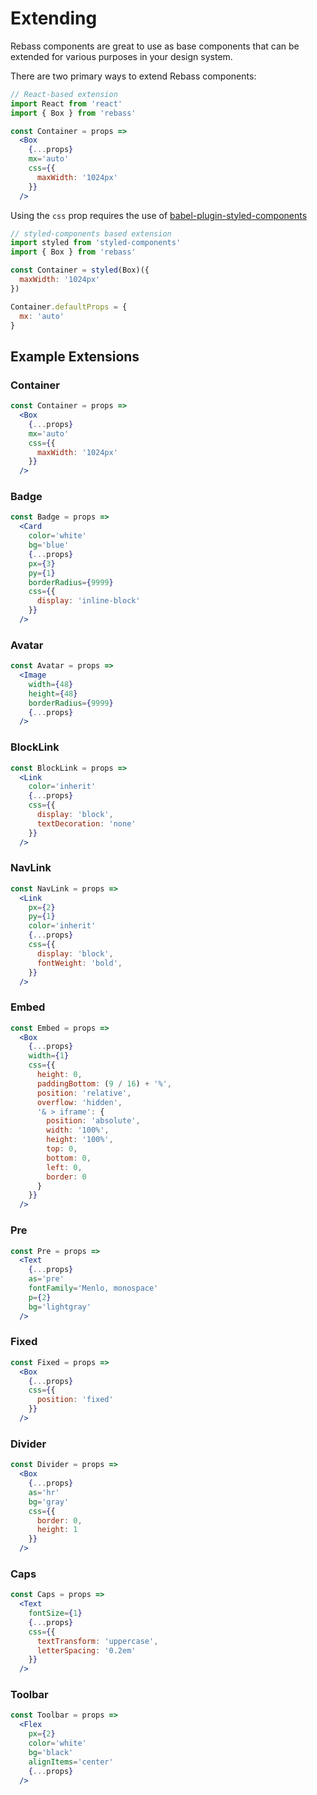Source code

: 
# Extending

Rebass components are great to use as base components that can be extended for various purposes in your design system.

There are two primary ways to extend Rebass components:

```jsx
// React-based extension
import React from 'react'
import { Box } from 'rebass'

const Container = props =>
  <Box
    {...props}
    mx='auto'
    css={{
      maxWidth: '1024px'
    }}
  />
```

Using the `css` prop requires the use of [babel-plugin-styled-components][]

```js
// styled-components based extension
import styled from 'styled-components'
import { Box } from 'rebass'

const Container = styled(Box)({
  maxWidth: '1024px'
})

Container.defaultProps = {
  mx: 'auto'
}
```

## Example Extensions

### Container

```jsx
const Container = props =>
  <Box
    {...props}
    mx='auto'
    css={{
      maxWidth: '1024px'
    }}
  />
```

### Badge

```jsx
const Badge = props =>
  <Card
    color='white'
    bg='blue'
    {...props}
    px={3}
    py={1}
    borderRadius={9999}
    css={{
      display: 'inline-block'
    }}
  />
```

### Avatar

```jsx
const Avatar = props =>
  <Image
    width={48}
    height={48}
    borderRadius={9999}
    {...props}
  />
```

### BlockLink

```jsx
const BlockLink = props =>
  <Link
    color='inherit'
    {...props}
    css={{
      display: 'block',
      textDecoration: 'none'
    }}
  />
```

### NavLink

```jsx
const NavLink = props =>
  <Link
    px={2}
    py={1}
    color='inherit'
    {...props}
    css={{
      display: 'block',
      fontWeight: 'bold',
    }}
  />
```

### Embed

```jsx
const Embed = props =>
  <Box
    {...props}
    width={1}
    css={{
      height: 0,
      paddingBottom: (9 / 16) + '%',
      position: 'relative',
      overflow: 'hidden',
      '& > iframe': {
        position: 'absolute',
        width: '100%',
        height: '100%',
        top: 0,
        bottom: 0,
        left: 0,
        border: 0
      }
    }}
  />
```

### Pre

```jsx
const Pre = props =>
  <Text
    {...props}
    as='pre'
    fontFamily='Menlo, monospace'
    p={2}
    bg='lightgray'
  />
```

### Fixed

```jsx
const Fixed = props =>
  <Box
    {...props}
    css={{
      position: 'fixed'
    }}
  />
```

### Divider


```jsx
const Divider = props =>
  <Box
    {...props}
    as='hr'
    bg='gray'
    css={{
      border: 0,
      height: 1
    }}
  />
```

### Caps

```jsx
const Caps = props =>
  <Text
    fontSize={1}
    {...props}
    css={{
      textTransform: 'uppercase',
      letterSpacing: '0.2em'
    }}
  />
```

### Toolbar

```jsx
const Toolbar = props =>
  <Flex
    px={2}
    color='white'
    bg='black'
    alignItems='center'
    {...props}
  />
```

[babel-plugin-styled-components]: https://www.styled-components.com/docs/api#css-prop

++++++

Select the lines in this material that hold the word "based", leaving none out.

// React-based extension
// styled-components based extension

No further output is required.